--- RECORD EXTRACTS ---

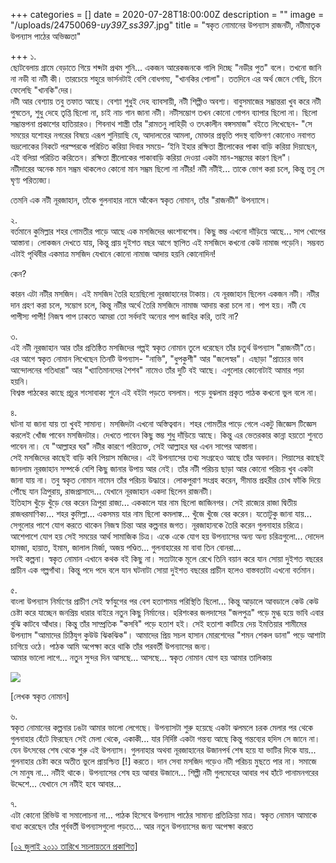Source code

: +++
categories = []
date = 2020-07-28T18:00:00Z
description = ""
image = "/uploads/24750069-_uy397_ss397_.jpg"
title = "স্বকৃত নোমানের উপন্যাস রাজনটী, নটীমাতৃক উপন্যাস পাঠের অভিজ্ঞতা"

+++
১.  
ছোটবেলায় গ্রামে বেড়াতে গিয়ে শব্দটা প্রথম শুনি... একজন আরেকজনকে গালি দিচ্ছে "নডীর পুত" বলে। তখনো জানি না নডী বা নটী কী। তারচেয়ে শহুরে ভার্সনটাই বেশি বোধগম্য, "খানকির পোলা"। ততদিনে এর অর্থ জেনে গেছি, চিনে ফেলেছি "খানকি"দের।  
নটী আর বেশ্যায় তবু তফাত আছে। বেশ্যা শুধুই দেহ ব্যাবসায়ী, নটী শিল্পীও অবশ্য। বাবুসমাজের সম্ভ্রান্তরা খুব করে নটী পুষতেন, শুধু দেহে তৃপ্তি ছিলো না, চাই নাচ গান জানা নটী। নটীসম্ভোগ তখন কোনো গোপন ব্যাপার ছিলো না। ছিলো সম্ভ্রান্তপনা প্রকাশের হাতিয়ারও। শিবনাথ শাস্ত্রী তাঁর "রামতনু লাহিড়ী ও তৎকালীন বঙ্গসমাজ" বইতে লিখেছেন- "সে সময়ের যশোহর নগরের বিষয়ে এরূপ শুনিয়াছি যে, আদালতের আমলা, মোক্তার প্রভৃতি পদস্থ ব্যক্তিগণ কোনোও নবাগত ভদ্রলোকের নিকটে পরস্পরকে পরিচিত করিয়া দিবার সময়ে- ‘ইনি ইহার রক্ষিতা স্ত্রীলোকের পাকা বাড়ি করিয়া দিয়াছেন, এই বলিয়া পরিচিত করিতেন। রক্ষিতা স্ত্রীলোকের পাকাবাড়ি করিয়া দেওয়া একটা মান-সম্ভ্রমের কারণ ছিল"।  
নটীদারের অনেক মান সম্ভ্রম থাকলেও কোনো মান সম্ভ্রম ছিলো না নটীর! নটী নটীই... তাকে ভোগ করা চলে, কিন্তু তবু সে ঘৃণ্য পরিত্যজ্য।

তেমনি এক নটী নূরজাহান, তাঁকে গুলনাহার নামে আঁকেন স্বকৃত নোমান, তাঁর "রাজনটী" উপন্যাসে।

২.  
বর্তমানে কুমিল্লার শহর গোমতীর পাড়ে আছে এক মসজিদের ধ্বংশাবশেষ। কিছু স্তম্ভ এখনো দাঁড়িয়ে আছে... সাপ খোপের আস্তানা। লোকজন দেখতে যায়, কিন্তু প্রায় দুইশত বছর আগে স্থাপিত এই মসজিদে কখনো কেউ নামাজ পড়েনি। সম্ভবত এটাই পৃথিবীর একমাত্র মসজিদ যেখানে কোনো নামাজ আদায় হয়নি কোনোদিন!

কেন?

কারন এটা নটীর মসজিদ। এই মসজিদ তৈরি হয়েছিলো নূরজাহানের টাকায়। যে নূরজাহান ছিলেন একজন নটী। নটীর দান গ্রহণ করা চলে, সম্ভোগ চলে, কিন্তু নটীর অর্থে তৈরি মসজিদে নামাজ আদায় করা চলে না। পাপ হয়। নটী যে পাপীস্য পাপী! নিজস্ব পাপ ঢাকতে আমরা তো সর্বদাই অন্যের পাপ জাহির করি, তাই না?

৩.  
এই নটী নূরজাহান আর তাঁর প্রতিষ্ঠিত মসজিদের গল্পই স্বকৃত নোমান তুলে ধরেছেন তাঁর চতুর্থ উপন্যাস "রাজনটী"তে। এর আগে স্বকৃত নোমান লিখেছেন তিনটি উপন্যাস- "নাভি", "ধুপকুশী" আর "জলেস্বর"। এছাড়া "প্রাচ্যের ভাব আন্দোলনের গতিধারা" আর "খ্যাতিমানদের শৈশব" নামেও তাঁর দুটি বই আছে। এগুলোর কোনোটাই আমার পড়া হয়নি।  
বিশ্বস্ত পাঠকের কাছে প্রচুর শংসাবাক্য শুনে এই বইটা পড়তে বসলাম। পড়ে বুঝলাম প্রকৃত পাঠক কখনো ভুল বলে না।

৪.  
ঘটনা যা জানা যায় তা খুবই সামান্য। মসজিদটা এখনো অস্তিত্ববান। শহর গোমতীর পাড়ে গেলে একটু জিজ্ঞেস টিজ্ঞেস করলেই খোঁজ পাবেন মসজিদটার। দেখতে পাবেন কিছু স্তম্ভ শুধু দাঁড়িয়ে আছে। কিন্তু এর ভেতরকার কান্না হয়তো শুনতে পাবেন না। যে "আল্লাহর ঘর" নটীর কারণে পরিত্যক্ত, সেই আল্লাহর ঘর এখন সাপের আস্তানা।  
সেই মসজিদের কাছেই বাড়ি কবি পিয়াস মজিদের। এই উপন্যাসের তথ্য সংগ্রহেও আছে তাঁর অবদান। পিয়াসের কাছেই জানলাম নূরজাহান সম্পর্কে বেশি কিছু জানার উপায় আর নেই। তাঁর নটী পরিচয় ছাড়া আর কোনো পরিচয় খুব একটা জানা যায় না। তবু স্বকৃত নোমান নামেন তাঁর পরিচয় উদ্ধারে। লোকপুরাণ সংগ্রহ করেন, সীমান্ত প্রহরীর চোখ ফাঁকি দিয়ে পৌঁছে যান ত্রিপুরায়, রাজপ্রাসাদে... যেখানে নূরজাহান একদা ছিলেন রাজনটী।  
ইতিহাস খুঁড়ে খুঁড়ে বের করেন ত্রিপুরা রাজ্য... এককালে যার নাম ছিলো জাজিনগর। সেই রাজ্যের রাজা দ্বিতীয় রাজধরমাণিক্য... শহর কুমিল্লা... একসময় যার নাম ছিলো কমলাঙ্ক... খুঁজে খুঁজে বের করেন। যতোটুকু জানা যায়... সেগুলোর পাশে যোগ করতে থাকেন নিজস্ব চিন্তা আর কল্পনার জগত। নূরজাহানকে তৈরি করেন গুলনাহার চরিত্রে। আশেপাশে যোগ হয় সেই সময়ের আর্থ সামাজিক চিত্র। একে একে যোগ হয় উপন্যাসের অন্য অন্য চরিত্রগুলো... দোদেল হামজা, হায়াত, ইমাম, জালাল মির্জা, অজয় পণ্ডিত... গুলনাহারের মা বাবা তিন বোনরা...  
সবই কল্পনা। স্বকৃত নোমান এখানে কথক বই কিছু না। সত্যটাকে মূলে রেখে তিনি বয়ান করে যান সোয়া দুইশত বছরের প্রাচীন এক গল্পগাঁথা। কিন্তু পদে পদে বলে যান ঘটনাটা সোয়া দুইশত বছরের প্রাচীন হলেও বাস্তবতাটা এখনো বর্তমান।

৫.  
বাংলা উপন্যাস নির্মাণের প্রাচীণ সেই স্বর্ণযুগের পর বেশ হতাশাময় পরিস্থিতি ছিলো... কিন্তু আড়ালে আবডালে কেউ কেউ চেষ্টা করে যাচ্ছেন জনপ্রিয় ধারার বাইরে নতুন কিছু নির্মানের। হরিশংকর জলদাসের "জলপুত্র" পড়ে মুগ্ধ হয়ে ভাবি এবার বুঝি কাটবে আঁধার। কিন্তু তাঁর সাম্প্রতিক "কসবি" পড়ে হতাশ হই। সেই হতাশা কাটিয়ে দেয় ইমতিয়ার শামীমের উপন্যাস "আমাদের চিঠিযুগ কুউউ ঝিকঝিক"। আমাদের প্রিয় সচল হাসান মোরশেদের "শমন শেকল ডানা" পড়ে আশাটা চাগিয়ে ওঠে। পাঠক আমি অপেক্ষা করে থাকি তাঁর পরবর্তী উপন্যাসের জন্য।  
আমার ভালো লাগে... নতুন সুন্দর দিন আসছে... আসছে... স্বকৃত নোমান যোগ হয় আমার তালিকায়

![](/uploads/sb-36.jpg)

\[লেখক স্বকৃত নোমান\]

৬.  
স্বকৃত নোমানের কল্পনার ঢঙটা আমার ভালো লেগেছে। উপন্যাসটা শুরু হয়েছে একটা ঝলমলে চরক মেলার পর থেকে  
গুলনাহার হেঁটে ফিরছেন সেই মেলা থেকে, একাকী... যার নির্দিষ্ট একটা গন্তব্য আছে কিন্তু গন্তব্যের হদিস সে জানে না। যেন উৎসবের শেষ থেকে শুরু এই উপন্যাস। গুলনাহার অথবা নূরজাহানের উজানপর্ব শেষ হয়ে যা ভাটির দিকে যায়... গুলনাহার চেষ্টা করে অতীত ভুলে প্রায়শ্চিত্ত \[!\] করতে। দান সেবা মসজিদ গড়েও নটী পরিচয় মুছতে পার না। সমাজে সে মানুষ না... নটীই থাকে। উপন্যাসের শেষ হয় আবার উজানে... শিল্পী নটী গুলমেহের আবার পথ হাঁটে পানামনগরের উদ্দেশে... যেখানে সে নটীই হবে আবার...

৭.  
এটা কোনো রিভিউ বা সমালোচনা না... পাঠক হিসেবে উপন্যাস পাঠের সামান্য প্রতিক্রিয়া মাত্র। স্বকৃত নোমান আমাকে বাধ্য করেছেন তাঁর পূর্ববর্তী উপন্যাসগুলো পড়তে... আর নতুন উপন্যাসের জন্য অপেক্ষা করতে

[\[০২ জুলাই ২০১১ তারিখে সচলায়তনে প্রকাশিত\]](http://www.sachalayatan.com/nazrul_islam/39719)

---

# THE PROBLEM
Count every line of the listing holding the string "একজন". Reply with the total alone.

# SOLUTION TO THIS TASK
2